Recent advancements in Large Language Models (LLMs) have significantly increased their presence in human-facing Artificial Intelligence (AI) applications. However, LLMs could reproduce and even exacerbate stereotypical outputs from training data. This work introduces the Multi-Grain Stereotype (MGS) dataset, encompassing 51,867 instances across gender, race, profession, religion, and stereotypical text, collected by fusing multiple previously publicly available stereotype detection datasets. We explore different machine learning approaches aimed at establishing baselines for stereotype detection, and fine-tune several language models of various architectures and model sizes, presenting in this work a series of stereotypes classifier models for English text trained on MGS. To understand whether our stereotype detectors capture relevant features (aligning with human common sense) we utilise a variety of explanainable AI tools, including SHAP, LIME, and BertViz, and analyse a series of example cases discussing the results. Finally, we develop a series of stereotype elicitation prompts and evaluate the presence of stereotypes in text generation tasks with popular LLMs, using one of our best performing previously presented stereotypes detectors. Our experiments yielded several key findings: i) Training stereotype detectors in a multi-dimension setting yields better results than training multiple single-dimension classifiers.ii) The integrated MGS Dataset enhances both the in-dataset and cross-dataset generalisation ability of stereotype detectors compared to using the datasets separately. iii) There is a reduction in stereotypes in the content generated by GPT Family LLMs with newer versions.

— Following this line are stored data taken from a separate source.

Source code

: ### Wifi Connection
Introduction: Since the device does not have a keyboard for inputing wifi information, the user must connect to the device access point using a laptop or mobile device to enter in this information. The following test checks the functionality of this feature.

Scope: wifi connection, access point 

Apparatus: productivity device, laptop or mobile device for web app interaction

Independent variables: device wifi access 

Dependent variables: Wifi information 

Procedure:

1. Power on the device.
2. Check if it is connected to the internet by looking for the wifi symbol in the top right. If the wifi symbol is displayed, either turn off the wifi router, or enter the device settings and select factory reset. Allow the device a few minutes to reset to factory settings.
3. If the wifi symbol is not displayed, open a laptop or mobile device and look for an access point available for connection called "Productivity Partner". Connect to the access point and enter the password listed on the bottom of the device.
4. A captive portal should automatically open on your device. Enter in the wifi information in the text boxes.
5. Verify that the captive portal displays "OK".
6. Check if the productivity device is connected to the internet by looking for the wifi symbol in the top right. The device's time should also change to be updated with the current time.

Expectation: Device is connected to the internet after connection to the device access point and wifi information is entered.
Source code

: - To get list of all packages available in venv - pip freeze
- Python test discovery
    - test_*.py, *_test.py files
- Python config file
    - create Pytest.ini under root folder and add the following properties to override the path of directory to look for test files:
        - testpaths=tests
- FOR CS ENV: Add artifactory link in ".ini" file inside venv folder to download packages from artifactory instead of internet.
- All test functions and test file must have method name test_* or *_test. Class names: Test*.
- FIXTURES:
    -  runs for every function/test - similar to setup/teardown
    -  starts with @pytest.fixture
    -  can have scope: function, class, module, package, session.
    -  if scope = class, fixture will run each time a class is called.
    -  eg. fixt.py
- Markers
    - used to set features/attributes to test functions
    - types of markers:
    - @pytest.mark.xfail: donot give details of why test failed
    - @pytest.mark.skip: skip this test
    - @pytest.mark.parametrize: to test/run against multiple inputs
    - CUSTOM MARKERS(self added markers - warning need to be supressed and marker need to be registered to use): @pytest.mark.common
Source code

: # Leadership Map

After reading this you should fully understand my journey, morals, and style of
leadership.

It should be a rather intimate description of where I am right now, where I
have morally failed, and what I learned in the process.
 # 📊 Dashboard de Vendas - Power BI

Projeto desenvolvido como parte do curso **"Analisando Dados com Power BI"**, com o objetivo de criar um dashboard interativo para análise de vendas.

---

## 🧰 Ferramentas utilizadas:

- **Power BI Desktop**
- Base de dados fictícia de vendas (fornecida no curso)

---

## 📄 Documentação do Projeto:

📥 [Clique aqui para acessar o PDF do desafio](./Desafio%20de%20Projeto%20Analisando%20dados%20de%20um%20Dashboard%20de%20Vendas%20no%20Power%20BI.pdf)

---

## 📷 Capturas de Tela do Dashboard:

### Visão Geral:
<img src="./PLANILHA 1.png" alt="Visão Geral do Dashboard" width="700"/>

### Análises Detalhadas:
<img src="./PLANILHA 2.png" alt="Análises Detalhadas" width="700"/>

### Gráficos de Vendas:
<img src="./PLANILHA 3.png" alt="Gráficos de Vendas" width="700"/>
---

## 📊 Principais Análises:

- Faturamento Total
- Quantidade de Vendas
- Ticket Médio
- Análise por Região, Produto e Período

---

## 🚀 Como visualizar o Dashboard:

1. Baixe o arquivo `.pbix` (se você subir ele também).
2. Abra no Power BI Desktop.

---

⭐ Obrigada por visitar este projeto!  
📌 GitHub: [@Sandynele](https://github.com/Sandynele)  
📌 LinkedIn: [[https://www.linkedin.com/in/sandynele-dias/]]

翻译：近期，大语言模型（LLMs）的进展显著提升了其在面向人类的人工智能（AI）应用中的参与度。然而，LLMs可能会重现甚至加剧训练数据中的刻板印象输出。本研究引入了多粒度刻板印象（MGS）数据集，该数据集融合了多个先前公开的刻板印象检测数据集，涵盖性别、种族、职业、宗教及刻板印象文本共51,867个实例。我们探索了多种机器学习方法以建立刻板印象检测的基线，并对多种架构和参数规模的语言模型进行微调，由此提出了一系列面向英语文本、基于MGS训练的刻板印象分类器模型。为验证刻板印象检测器是否捕捉到符合人类常识的相关特征，我们利用多种可解释AI工具（包括SHAP、LIME和BertViz），并通过分析示例案例讨论结果。最终，我们开发了一系列刻板印象诱发提示，利用先前表现最佳的刻板印象检测器之一，评估了主流LLMs在文本生成任务中刻板印象的存在情况。实验得出若干关键发现：i）在多维度设定下训练刻板印象检测器优于训练多个单维度分类器；ii）相较于单独使用各数据集，集成的MGS数据集提升了刻板印象检测器的数据集内与跨数据集泛化能力；iii）GPT系列LLMs较新版本所生成内容中的刻板印象有所减少。